水の中でもプリント可能に? 海中3Dプリンターの開発が進む

水の中でもプリント可能に? 海中3Dプリンターの開発が進む

 海底ロボットの開発を手がけるノルウェー企業、コングスベルグ・フェローテックは、海底のパイプラインを修理する水中3D印刷技術を開発していることを明らかにした。 実用化されれば、海洋関連会社にとって非常に有益だとして、業界から注目を集めている。

 この技術は、同社が開発した水中ロボットシステムを補完するように設計されている。水中ロボットは、海中へと潜ったあと水を抜いて真空状態を作り出し、壊れたパイプを修理したのち、破片などのゴミを水中に残すことなく水面まで戻ることができるという。

AI AND ROBOTICS VENTURESより
AI AND ROBOTICS VENTURESより

 同社は3D印刷技術によって、このシステムをさらにアップグレードしたい考えだ。
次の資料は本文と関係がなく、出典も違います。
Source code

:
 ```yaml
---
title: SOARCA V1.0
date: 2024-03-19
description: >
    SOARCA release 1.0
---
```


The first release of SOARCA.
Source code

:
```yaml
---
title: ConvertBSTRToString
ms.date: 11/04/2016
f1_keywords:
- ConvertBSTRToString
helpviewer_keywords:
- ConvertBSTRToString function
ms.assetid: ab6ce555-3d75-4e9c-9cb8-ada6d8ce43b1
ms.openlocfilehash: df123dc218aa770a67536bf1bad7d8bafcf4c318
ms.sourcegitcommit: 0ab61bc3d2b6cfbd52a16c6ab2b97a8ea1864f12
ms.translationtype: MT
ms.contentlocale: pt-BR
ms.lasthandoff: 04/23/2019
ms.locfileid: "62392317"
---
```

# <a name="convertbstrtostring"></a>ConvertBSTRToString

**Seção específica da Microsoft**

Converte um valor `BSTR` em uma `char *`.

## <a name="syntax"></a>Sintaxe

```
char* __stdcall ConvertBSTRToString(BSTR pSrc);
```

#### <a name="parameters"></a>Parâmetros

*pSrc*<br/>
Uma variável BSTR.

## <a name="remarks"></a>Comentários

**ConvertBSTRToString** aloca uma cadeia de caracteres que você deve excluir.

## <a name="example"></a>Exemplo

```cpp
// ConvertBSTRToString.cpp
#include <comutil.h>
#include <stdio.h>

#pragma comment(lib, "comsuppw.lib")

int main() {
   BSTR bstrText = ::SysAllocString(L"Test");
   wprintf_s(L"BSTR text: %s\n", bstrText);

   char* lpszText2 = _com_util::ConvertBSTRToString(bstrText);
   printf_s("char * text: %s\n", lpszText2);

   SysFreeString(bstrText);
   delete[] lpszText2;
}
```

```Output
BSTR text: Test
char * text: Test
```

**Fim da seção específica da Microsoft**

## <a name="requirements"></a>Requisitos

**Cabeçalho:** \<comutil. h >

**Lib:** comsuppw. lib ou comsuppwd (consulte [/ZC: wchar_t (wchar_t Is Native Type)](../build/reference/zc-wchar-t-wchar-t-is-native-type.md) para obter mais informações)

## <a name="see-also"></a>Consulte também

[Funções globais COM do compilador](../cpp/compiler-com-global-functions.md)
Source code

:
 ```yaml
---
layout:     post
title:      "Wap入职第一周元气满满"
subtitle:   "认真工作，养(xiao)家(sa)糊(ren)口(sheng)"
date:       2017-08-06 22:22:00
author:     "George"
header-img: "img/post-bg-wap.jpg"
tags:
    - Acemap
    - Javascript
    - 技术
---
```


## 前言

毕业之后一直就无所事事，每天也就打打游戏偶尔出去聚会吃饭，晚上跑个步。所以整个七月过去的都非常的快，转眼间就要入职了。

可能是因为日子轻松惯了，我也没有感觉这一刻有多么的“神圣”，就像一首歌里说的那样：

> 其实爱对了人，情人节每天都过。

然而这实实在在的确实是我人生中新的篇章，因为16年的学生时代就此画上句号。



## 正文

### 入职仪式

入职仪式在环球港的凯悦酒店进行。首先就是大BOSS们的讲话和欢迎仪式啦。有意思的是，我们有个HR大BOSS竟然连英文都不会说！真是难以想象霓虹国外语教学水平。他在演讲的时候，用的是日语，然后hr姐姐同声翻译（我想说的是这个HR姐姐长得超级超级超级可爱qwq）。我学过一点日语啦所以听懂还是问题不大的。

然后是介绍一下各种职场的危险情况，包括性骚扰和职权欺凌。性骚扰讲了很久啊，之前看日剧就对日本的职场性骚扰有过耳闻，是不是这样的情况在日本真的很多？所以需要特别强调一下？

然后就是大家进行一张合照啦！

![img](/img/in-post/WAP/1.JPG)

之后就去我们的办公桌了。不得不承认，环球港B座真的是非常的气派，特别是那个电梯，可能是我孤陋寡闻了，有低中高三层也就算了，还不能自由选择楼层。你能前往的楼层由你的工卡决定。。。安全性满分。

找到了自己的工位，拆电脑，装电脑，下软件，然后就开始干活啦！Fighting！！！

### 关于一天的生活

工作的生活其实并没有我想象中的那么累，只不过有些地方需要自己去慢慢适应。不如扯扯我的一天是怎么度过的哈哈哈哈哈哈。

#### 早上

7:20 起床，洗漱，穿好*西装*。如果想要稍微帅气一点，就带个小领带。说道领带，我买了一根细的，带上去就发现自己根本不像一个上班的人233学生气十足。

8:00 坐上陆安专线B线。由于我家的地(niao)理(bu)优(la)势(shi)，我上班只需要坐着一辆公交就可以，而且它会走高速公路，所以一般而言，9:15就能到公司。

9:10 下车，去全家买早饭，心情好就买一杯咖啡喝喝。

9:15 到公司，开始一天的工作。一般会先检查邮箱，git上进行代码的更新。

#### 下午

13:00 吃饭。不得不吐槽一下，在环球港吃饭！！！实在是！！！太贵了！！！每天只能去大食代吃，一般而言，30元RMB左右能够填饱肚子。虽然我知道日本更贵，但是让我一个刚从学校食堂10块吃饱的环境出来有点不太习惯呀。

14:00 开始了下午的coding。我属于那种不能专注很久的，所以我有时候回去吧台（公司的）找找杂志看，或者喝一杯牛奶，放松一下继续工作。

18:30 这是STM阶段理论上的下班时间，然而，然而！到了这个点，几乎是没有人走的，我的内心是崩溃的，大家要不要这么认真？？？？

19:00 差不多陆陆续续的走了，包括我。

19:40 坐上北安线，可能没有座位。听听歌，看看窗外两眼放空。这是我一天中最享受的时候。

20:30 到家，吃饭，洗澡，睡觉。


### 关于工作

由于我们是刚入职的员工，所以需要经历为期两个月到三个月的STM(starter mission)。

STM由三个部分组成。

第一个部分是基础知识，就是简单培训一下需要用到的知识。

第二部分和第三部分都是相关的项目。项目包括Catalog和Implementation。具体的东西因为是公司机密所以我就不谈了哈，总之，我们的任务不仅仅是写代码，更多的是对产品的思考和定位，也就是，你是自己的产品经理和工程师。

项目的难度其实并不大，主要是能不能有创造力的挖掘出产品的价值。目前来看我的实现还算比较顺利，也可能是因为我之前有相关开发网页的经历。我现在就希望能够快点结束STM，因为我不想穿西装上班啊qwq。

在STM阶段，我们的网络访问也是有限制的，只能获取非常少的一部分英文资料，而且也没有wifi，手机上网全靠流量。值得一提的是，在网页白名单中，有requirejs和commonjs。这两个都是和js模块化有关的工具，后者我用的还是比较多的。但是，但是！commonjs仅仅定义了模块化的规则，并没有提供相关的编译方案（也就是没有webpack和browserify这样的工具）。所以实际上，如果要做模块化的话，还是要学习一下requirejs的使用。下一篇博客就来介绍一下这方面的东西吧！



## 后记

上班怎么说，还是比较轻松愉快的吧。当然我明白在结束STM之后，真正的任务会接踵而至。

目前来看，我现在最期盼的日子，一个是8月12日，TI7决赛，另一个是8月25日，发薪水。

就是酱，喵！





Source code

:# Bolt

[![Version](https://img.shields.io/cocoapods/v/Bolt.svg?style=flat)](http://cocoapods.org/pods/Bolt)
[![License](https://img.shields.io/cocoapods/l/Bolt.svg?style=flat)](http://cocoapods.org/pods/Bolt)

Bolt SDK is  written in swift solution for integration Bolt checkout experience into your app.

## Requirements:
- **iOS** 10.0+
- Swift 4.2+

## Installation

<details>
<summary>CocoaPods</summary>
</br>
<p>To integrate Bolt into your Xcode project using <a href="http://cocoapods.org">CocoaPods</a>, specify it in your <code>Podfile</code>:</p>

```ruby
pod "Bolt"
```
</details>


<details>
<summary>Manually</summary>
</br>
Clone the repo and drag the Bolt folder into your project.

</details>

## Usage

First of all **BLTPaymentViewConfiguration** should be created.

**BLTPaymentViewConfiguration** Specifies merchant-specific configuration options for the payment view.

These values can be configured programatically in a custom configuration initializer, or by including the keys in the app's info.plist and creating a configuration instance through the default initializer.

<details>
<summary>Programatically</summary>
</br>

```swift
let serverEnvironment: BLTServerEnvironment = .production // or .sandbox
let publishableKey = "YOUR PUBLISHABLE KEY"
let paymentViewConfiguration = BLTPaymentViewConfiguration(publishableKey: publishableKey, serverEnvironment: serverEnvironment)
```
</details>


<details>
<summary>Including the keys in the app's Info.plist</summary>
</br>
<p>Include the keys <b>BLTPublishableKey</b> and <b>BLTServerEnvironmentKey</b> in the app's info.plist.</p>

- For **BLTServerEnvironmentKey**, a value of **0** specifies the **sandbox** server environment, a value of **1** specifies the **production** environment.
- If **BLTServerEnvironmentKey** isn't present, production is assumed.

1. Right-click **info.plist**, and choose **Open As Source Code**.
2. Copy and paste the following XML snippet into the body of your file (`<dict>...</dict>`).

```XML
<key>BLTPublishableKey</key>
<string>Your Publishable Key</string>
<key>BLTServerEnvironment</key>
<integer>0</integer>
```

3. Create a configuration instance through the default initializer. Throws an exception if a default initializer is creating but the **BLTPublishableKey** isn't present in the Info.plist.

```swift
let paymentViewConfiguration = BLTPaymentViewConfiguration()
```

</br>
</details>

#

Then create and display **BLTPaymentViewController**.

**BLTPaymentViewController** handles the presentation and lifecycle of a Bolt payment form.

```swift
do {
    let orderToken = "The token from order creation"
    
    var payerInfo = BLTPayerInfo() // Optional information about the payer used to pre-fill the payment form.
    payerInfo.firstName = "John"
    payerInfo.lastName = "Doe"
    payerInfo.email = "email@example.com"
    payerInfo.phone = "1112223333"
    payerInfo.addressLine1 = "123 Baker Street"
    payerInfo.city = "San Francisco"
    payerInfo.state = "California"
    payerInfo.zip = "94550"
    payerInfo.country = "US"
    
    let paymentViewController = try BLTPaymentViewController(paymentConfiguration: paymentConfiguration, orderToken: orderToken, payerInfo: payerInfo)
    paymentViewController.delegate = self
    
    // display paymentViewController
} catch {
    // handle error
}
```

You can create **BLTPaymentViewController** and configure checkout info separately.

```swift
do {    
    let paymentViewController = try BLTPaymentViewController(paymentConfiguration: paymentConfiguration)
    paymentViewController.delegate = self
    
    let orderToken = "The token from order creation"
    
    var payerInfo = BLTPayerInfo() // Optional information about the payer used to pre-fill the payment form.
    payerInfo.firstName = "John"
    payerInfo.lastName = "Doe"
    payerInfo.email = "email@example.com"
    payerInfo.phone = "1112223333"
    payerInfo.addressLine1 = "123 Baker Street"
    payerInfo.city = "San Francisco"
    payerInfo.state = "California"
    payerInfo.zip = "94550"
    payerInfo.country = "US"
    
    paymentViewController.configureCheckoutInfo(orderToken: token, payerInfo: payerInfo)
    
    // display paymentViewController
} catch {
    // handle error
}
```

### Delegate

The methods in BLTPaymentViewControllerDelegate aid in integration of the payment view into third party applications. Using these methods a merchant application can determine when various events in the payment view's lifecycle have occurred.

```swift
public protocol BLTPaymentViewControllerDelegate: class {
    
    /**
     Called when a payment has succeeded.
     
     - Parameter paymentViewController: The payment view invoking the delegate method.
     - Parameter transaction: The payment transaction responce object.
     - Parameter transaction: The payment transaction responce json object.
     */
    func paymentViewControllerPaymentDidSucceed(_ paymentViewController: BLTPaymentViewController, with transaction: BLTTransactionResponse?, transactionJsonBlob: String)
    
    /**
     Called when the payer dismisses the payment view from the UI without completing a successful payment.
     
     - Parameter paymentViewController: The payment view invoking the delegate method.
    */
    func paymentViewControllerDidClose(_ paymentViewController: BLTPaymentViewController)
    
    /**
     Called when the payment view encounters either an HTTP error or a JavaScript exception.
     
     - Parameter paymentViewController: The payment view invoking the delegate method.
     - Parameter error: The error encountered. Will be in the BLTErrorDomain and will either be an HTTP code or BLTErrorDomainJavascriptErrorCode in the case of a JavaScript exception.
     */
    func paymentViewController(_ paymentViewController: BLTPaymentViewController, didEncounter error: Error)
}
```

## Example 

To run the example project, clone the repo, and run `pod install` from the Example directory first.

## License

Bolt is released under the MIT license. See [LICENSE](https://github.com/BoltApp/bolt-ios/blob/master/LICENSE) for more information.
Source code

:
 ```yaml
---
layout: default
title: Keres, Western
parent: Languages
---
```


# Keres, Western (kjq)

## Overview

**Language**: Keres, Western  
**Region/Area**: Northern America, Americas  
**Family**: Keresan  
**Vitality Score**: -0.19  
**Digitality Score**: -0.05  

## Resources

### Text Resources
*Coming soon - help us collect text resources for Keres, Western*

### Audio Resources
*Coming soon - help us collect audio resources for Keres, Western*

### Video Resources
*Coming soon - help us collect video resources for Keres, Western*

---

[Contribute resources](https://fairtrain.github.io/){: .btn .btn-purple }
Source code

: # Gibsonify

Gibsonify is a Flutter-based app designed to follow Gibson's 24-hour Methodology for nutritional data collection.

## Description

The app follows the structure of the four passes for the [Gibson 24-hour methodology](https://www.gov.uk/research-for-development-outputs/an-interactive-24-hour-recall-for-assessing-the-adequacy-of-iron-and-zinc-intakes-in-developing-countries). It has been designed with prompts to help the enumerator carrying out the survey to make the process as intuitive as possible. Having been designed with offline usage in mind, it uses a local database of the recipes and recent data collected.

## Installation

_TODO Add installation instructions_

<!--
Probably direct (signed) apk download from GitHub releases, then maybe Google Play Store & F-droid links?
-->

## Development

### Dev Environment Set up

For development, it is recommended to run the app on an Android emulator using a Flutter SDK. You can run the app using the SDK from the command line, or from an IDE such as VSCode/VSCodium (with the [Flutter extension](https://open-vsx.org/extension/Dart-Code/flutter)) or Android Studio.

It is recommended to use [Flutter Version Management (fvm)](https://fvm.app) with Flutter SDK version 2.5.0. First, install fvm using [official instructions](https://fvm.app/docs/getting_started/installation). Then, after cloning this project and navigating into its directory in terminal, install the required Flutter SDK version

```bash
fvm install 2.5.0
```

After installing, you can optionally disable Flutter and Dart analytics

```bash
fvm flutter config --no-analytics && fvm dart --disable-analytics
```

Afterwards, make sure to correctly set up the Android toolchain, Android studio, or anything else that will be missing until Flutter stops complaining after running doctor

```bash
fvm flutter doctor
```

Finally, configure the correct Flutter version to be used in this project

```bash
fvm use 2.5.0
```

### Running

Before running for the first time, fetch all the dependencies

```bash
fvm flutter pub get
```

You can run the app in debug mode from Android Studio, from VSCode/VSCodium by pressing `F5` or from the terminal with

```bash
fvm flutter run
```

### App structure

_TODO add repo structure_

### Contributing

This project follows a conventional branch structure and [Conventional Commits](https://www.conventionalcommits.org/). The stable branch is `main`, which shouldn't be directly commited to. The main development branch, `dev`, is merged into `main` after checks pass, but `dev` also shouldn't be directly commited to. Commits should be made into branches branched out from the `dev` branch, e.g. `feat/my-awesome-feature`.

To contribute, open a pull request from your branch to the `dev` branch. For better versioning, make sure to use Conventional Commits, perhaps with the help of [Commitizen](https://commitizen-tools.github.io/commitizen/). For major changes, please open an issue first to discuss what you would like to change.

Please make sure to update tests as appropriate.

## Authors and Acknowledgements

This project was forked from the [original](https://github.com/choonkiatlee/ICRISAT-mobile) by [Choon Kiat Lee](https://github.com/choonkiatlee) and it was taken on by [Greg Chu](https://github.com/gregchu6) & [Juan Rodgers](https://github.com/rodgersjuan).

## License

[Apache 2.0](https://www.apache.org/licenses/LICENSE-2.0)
これは複数の関連企業と、ノルウェーの研究評議会との共同プロジェクトであり、水中での一環したMRO(メンテナンス・修理・分解検査)技術の確立を目指している。

 2016年から開発がスタートしたとされる同技術は、ノルウェーのトロンハイムの湾で行われたテストに合格したと伝えられており、同社によると、早ければ2022年には最初の商用利用が開始される見込みだという。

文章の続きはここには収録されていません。